A série, embora tenha um início muito promissor, começa despretensiosa. E essa é a melhor qualidade da trama, que vai se desenvolvendo conforme as pesquisas históricas dos investigadores. É um enredo clássico de crimes. Bem próximo das narrativas de Arthur Conan Doyle ou Agatha Christie. Um assassinato é cometido e as pistas surgem aos poucos, mas de modo que confunde o espectador para segurar o suspense até a revelação final, bem no ritmo de thriller. O enredo, de maneira implícita, questiona ainda se o excesso de exposição midiática de crimes, tornando criminosos verdadeiras celebridades, não seria também uma forma de provocar ainda mais violência.
Em um mês de poucos lançamentos no cinema, a saída é aproveitar para ver seriados curtos como Whitechapel. A série está disponível apenas em DVDs importados ou pelo Netflix.

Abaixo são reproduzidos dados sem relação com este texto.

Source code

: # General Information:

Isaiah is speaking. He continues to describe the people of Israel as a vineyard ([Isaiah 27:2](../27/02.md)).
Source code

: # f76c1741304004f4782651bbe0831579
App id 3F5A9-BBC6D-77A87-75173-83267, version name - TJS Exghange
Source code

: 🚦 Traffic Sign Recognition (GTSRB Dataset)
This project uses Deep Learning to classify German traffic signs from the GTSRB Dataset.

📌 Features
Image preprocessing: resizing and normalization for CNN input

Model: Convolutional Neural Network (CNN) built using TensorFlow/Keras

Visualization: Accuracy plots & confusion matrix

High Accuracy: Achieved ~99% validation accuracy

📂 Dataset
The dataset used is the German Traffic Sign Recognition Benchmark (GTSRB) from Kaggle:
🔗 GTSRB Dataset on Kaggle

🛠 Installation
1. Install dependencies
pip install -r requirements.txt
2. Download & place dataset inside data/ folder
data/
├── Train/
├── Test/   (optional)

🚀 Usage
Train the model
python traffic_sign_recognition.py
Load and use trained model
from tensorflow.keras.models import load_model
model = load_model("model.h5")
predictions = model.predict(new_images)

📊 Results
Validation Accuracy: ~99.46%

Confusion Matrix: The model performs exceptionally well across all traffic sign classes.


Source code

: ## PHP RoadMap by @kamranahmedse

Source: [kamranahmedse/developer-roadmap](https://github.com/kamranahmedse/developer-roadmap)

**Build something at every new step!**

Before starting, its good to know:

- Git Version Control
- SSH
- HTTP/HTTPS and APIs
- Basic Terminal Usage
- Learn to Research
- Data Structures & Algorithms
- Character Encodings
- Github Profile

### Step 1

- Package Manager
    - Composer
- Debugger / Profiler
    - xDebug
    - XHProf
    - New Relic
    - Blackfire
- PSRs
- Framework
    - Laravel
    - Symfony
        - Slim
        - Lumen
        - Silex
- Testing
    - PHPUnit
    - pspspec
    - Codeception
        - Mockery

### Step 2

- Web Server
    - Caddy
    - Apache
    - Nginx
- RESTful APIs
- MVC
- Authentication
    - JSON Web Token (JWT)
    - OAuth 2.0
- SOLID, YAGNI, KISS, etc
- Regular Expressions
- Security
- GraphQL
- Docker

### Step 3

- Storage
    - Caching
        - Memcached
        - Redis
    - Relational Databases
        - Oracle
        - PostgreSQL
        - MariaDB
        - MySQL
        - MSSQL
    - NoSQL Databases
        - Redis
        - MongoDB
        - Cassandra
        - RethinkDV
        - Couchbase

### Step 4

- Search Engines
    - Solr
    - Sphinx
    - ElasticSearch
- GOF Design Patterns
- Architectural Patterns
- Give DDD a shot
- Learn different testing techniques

sexta-feira, 1 de julho de 2016

River: segure o fôlego e assista em maratona

Por Dora Carvalho

A série britânica River é daquelas de assistir de um só fôlego. É como um daqueles livros que só largamos após a última linha da história. A produção também é prova de que a TV, cada vez mais, consegue alcançar a literatura, não só pelo enredo, mas pelo que consegue provocar no espectador. A escolha de um ator com o brilhantismo de Stellan Skarsgård (Thor/Melancolia) indica que não há mais separação entre produções televisivas e cinema de altíssimo nível de qualidade. E os atores sabem muito bem disso e quem ganha somos nós.
Skarsgård é o policial John River, detetive da divisão de crimes violentos e homicídios da polícia londrina. Logo no início da trama comete um terrível erro. Todos que estão no entorno do personagem vão cobrar reparação, inclusive os mortos.
A chave da trama é apresentada para o público logo nos primeiros 20 minutos do episódio 1. A série tem seis capítulos de pouco mais de 50 minutos cada, com um ritmo que se desenrola sem a menor necessidade de pressa. É nítido que a atuação de Skarsgård contribui para o desenvolvimento do enredo. O ator praticamente faz com que o telespectador sinta o que ele está sentindo, característica principal de boas obras literárias. A série alcança esse triunfo sem a menor dificuldade, dada a qualidade também dos atores que estão no entorno do protagonista. Há um detalhe que parece pequeno à primeira vista, mas determinante para o envolvimento da audiência: os atores são comuns, sem maquiagem ou aparência impecável e heróica. Todos têm a expressão cansada e convicta de policiais exercendo o ofício madrugadas adentro, com jeito de quem se alimenta apenas de comida ruim de fast-food e café de máquina. E é isso que nos faz ter grande identificação com os dramas apresentados, pois são pessoas como qualquer um de nós.
A série foi escrita por Abi Morgan, responsável também pela excelente The Hour. Prepara-se para diálogos impecáveis em densidade, clareza e referências a outras obras de cinema, TV, literatura e música. É um flerte do noir com o sobrenatural. A produção é da BBC One e veiculada internacionalmente pelo Netflix.
River tem começo, meio e fim, porém, discussões suficientes para dar um certo “bug” cerebral. O mais importante é que ela permanece e perturba nossos pensamentos um bom tempo após o término. O enredo se fecha, mas, antes disso, o espectador já mergulhou na história e não tem mais como sair dela.